The objective of land access regulations is to ensure orderly exploration for minerals while recognizing the rights of landowners to operate without unreasonable disturbance or disruption. Agriculture and mining are two important industries in New South Wales and share many common beliefs and interests. The ability to negotiate mutually acceptable land access agreements is an essential requirement for explorers to discover resources that can lead to new mines, new jobs and greater prosperity for Territorians, especially in remote regions and regions. Landowners cannot be forced by commodity companies to enter into an opt-out agreement. Opt-out agreements must be concluded using the approved opt-out agreement form. The resource company must provide the landowner with a copy of the opt-out information sheet (PDF, 223 KB) before the landowners sign the agreement. Landowners should seek legal advice before signing a withdrawal agreement. In the meantime, we recommend that mining and oil exploration licensees ensure that all “landowners”, including mortgagees, are informed of the proposed access arrangements. Landowners and explorers have clear legal rights regarding access to land for mineral exploration. without the prior written consent of all landowners. This has a significant impact on public order in terms of access to resources and may require amendments to the Mining Act. This guide covers the process of negotiating land access agreements for exploration activities. For more information, see the Queensland Land Access Guide (PDF, 1.8 MB).

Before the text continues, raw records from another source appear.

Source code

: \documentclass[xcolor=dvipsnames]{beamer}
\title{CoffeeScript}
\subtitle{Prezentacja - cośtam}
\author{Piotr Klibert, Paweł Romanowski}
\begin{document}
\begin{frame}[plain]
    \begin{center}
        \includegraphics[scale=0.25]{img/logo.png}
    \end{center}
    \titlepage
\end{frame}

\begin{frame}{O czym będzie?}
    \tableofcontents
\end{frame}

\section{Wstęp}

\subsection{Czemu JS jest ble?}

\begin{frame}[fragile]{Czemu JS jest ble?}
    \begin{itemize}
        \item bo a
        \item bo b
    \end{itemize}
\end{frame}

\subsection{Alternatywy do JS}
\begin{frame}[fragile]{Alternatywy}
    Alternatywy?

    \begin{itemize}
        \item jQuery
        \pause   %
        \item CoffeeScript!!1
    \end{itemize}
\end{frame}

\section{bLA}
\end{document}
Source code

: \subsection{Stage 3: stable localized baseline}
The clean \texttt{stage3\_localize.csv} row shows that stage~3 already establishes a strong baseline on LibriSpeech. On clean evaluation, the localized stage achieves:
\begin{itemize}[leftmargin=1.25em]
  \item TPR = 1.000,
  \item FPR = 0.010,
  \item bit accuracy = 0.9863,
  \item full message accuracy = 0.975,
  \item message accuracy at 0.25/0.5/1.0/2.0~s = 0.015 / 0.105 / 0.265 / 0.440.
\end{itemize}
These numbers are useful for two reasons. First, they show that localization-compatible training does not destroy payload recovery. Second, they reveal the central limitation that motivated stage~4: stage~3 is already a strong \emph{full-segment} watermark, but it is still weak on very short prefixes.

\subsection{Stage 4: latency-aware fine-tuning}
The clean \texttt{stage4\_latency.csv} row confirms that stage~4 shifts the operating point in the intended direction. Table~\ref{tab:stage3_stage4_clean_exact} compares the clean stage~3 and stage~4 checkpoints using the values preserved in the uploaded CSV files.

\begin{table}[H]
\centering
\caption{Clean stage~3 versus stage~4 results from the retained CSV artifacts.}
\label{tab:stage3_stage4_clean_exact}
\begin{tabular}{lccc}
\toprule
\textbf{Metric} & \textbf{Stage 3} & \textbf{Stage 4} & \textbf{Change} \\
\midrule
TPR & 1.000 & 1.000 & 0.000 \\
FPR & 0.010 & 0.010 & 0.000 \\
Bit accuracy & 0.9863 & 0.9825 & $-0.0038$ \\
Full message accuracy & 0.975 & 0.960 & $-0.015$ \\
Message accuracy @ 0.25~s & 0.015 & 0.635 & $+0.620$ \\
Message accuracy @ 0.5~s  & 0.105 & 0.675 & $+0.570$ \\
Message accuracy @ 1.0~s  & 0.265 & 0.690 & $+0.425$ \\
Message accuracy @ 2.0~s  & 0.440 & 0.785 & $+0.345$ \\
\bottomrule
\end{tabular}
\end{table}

Seek professional help to resolve your dispute – by .B. from your lawyer, accountant or land access consultant The implications of this decision are potentially very important for mineral and oil exploration licensees, as access agreements and arrangements are usually only made with registered landowners and mortgagees of the land are informed. Queensland`s Land Access Acts establish a process for negotiating conduct and compensation agreements (the “Legal Negotiation Process”). See the following table for the steps in the process. There are different binding requirements for each type of agreement – these are outlined in a guide to land access in Queensland (PDF, 1.8 MB). Hume Coal had argued before the Commissioner of Mines, and the Commissioner of Mines had accepted that the right to prospect conferred by an exploration licence does not include a right of access to the relevant lands and that, therefore, section 31 of the Mining Act does not prevent access to those lands even if there are “substantial improvements” in the lands. The Court rejected this argument. Rather, it followed the applicants` argument that the prospecting right conferred by the exploration permit must implicitly include a right of access by land, including by vehicle. Therefore, the restriction in section 31 of the Mining Act includes not only the conduct of physical exploration activities such as coring holes, but also land-based travel to areas where physical exploration activities must be carried out. Landowners may agree to postpone the conclusion of a conduct and compensation agreement until after access to the land (deferral agreement) or to withdraw from the negotiation of a conduct and compensation agreement (opt-out agreement). Clelands Lawyers has negotiated a number of MACAs between landowners and mining companies, including for the Prominent Hill mine operated by OzMinerals in the far north of South Australia and the central Eyre Iron project on the Eyre Peninsula.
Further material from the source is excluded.